Understanding risk can dramatically impact the way you prepare and address it. For example, in a Smart City Solution, sensors can identify traffic congestion, that’s called Descriptive Analytics. All of the data surrounding the congestion and many others in the area can be captured and analyzed, and this is what we call Diagnostic Analytics. It tells us why or how something happened and allows us to identify indicators that could lead to similar events in the future.
A traffic congestion, a thing of the past?
Photo by Jeremy Yap on Unsplash
With this knowledge, data can be used to predict events. Predictive Analytics identifies potential probable events based on current conditions or indicators. If you can predict an event based on a deep understanding of the risks involved, then you extract Prescriptive Analytics. They let you know what you need to do in order to deter an event from happening by changing the conditions. Continuing with the traffic analogy, Prescriptive Analytics would advise traffic control that by diverting traffic at a particular time and place, probable congestion and accidents could be averted.
While the above example increases safety for citizens, data and analytics are highly effective in improving security by reducing risk. Let’s say a bank has been hit by a string of ATM robberies. The bank can use analytics to establish patterns or indicators based on time, severity, location, and methods. Once indicators are identified, the bank can deploy precise security measures, such as increased patrols during particular times or when certain indicators happen in efforts to apprehend the thieves.
This sequence of understanding can be applied to almost any scenario. At airports, analytics can identify gathering crowds that lead to delays, dissatisfaction and potential security risk and why and how they occur. If certain times of the day, week, weather conditions and shift changes are indicators of impending congestions, when these indicators converge, airport management can be alerted to take prescriptive or mitigating action.
In the same way that analytics are used by organizations to increase security or performance, they can be used to improve operations. With data coming from both internal and external sources, organizations can use it to ensure smooth operations and business continuity.
As we know, weather can cause massive disruption. Traffic is another disruptor. Combine the two and organizations can face being slowed down or even stopped by environmental conditions and staff’s inability to get to work. The impact of these conditions can be mitigated with advanced data analytics. For essential organizations such as rail, airport or critical infrastructure, understanding the risk based on external and internal data allows them to take prescriptive action based on predictive analytics. That might mean changing schedules, routes or ensuring staff availability by housing them on site in advance of the event.
Maintenance is sometimes a struggle for large organizations.

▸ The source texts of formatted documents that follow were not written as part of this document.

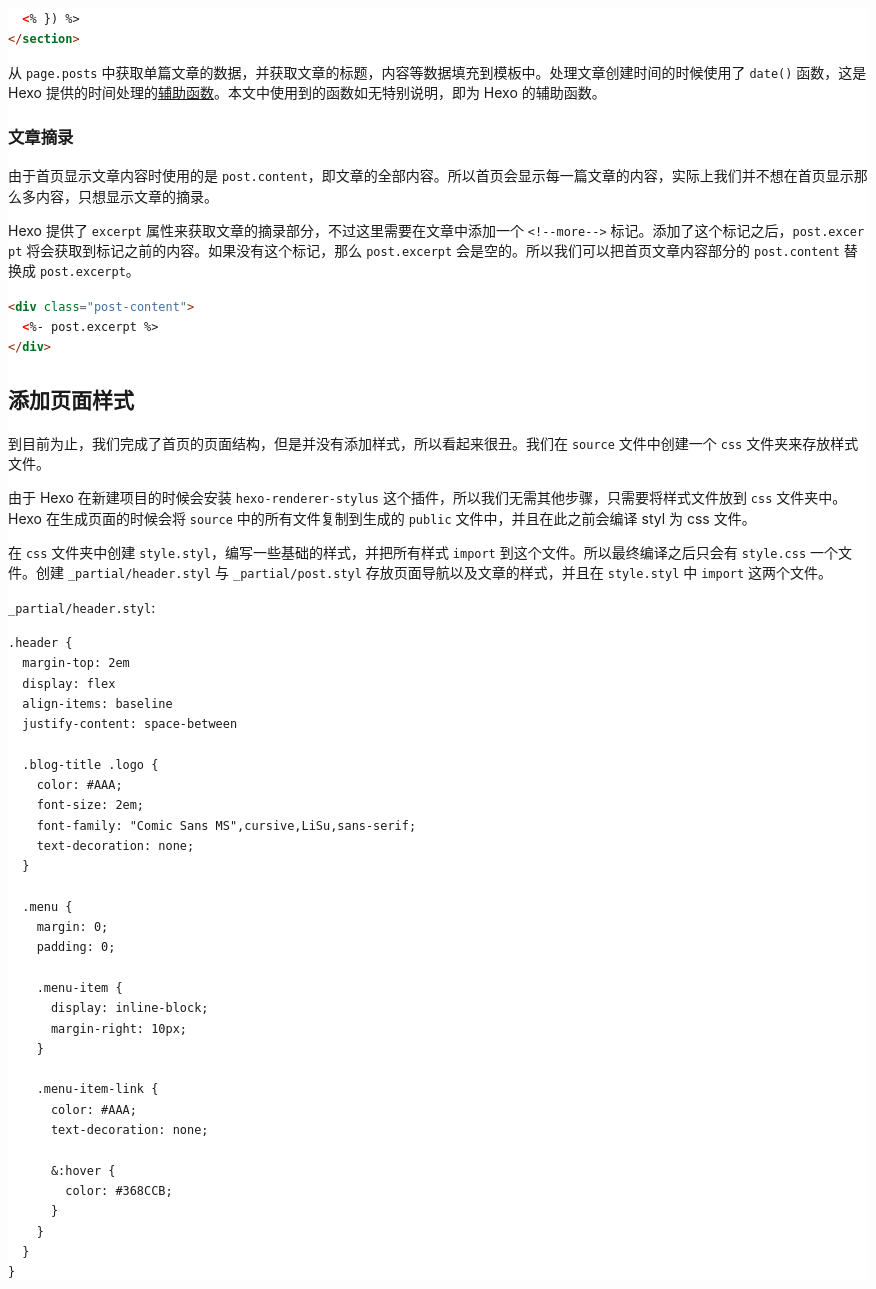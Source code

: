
 ``` html
  <% }) %>
</section>
```

从 `page.posts` 中获取单篇文章的数据，并获取文章的标题，内容等数据填充到模板中。处理文章创建时间的时候使用了 `date()` 函数，这是 Hexo 提供的时间处理的[辅助函数](https://hexo.io/docs/helpers.html#date)。本文中使用到的函数如无特别说明，即为 Hexo 的辅助函数。

### 文章摘录

由于首页显示文章内容时使用的是 `post.content`，即文章的全部内容。所以首页会显示每一篇文章的内容，实际上我们并不想在首页显示那么多内容，只想显示文章的摘录。

Hexo 提供了 `excerpt` 属性来获取文章的摘录部分，不过这里需要在文章中添加一个 `<!--more-->` 标记。添加了这个标记之后，`post.excerpt` 将会获取到标记之前的内容。如果没有这个标记，那么 `post.excerpt` 会是空的。所以我们可以把首页文章内容部分的 `post.content` 替换成 `post.excerpt`。

``` html
<div class="post-content">
  <%- post.excerpt %>
</div>
```

## 添加页面样式
到目前为止，我们完成了首页的页面结构，但是并没有添加样式，所以看起来很丑。我们在 `source` 文件中创建一个 `css` 文件夹来存放样式文件。

由于 Hexo 在新建项目的时候会安装 `hexo-renderer-stylus` 这个插件，所以我们无需其他步骤，只需要将样式文件放到 `css` 文件夹中。Hexo 在生成页面的时候会将 `source` 中的所有文件复制到生成的 `public` 文件中，并且在此之前会编译 styl 为 css 文件。

在 `css` 文件夹中创建 `style.styl`，编写一些基础的样式，并把所有样式 `import` 到这个文件。所以最终编译之后只会有 `style.css` 一个文件。创建 `_partial/header.styl` 与 `_partial/post.styl` 存放页面导航以及文章的样式，并且在 `style.styl` 中 `import` 这两个文件。 

`_partial/header.styl`:

``` stylus
.header {
  margin-top: 2em
  display: flex
  align-items: baseline
  justify-content: space-between

  .blog-title .logo {
    color: #AAA;
    font-size: 2em;
    font-family: "Comic Sans MS",cursive,LiSu,sans-serif;
    text-decoration: none;
  }

  .menu {
    margin: 0;
    padding: 0;

    .menu-item {
      display: inline-block;
      margin-right: 10px;
    }

    .menu-item-link {
      color: #AAA;
      text-decoration: none;

      &:hover {
        color: #368CCB;
      }
    }
  }
}
```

Photo by Michael Weidner on Unsplash
Data is what powers knowledge and insight. It is what allows us to improve overall conditions and better respond to singular events. The biggest obstacle to leveraging data no longer exists. We now have the computing power and technology to extract its value in the form of informational, descriptive, predictive and finally prescriptive analytics. And these contain the knowledge to save lives, costs, time and resources.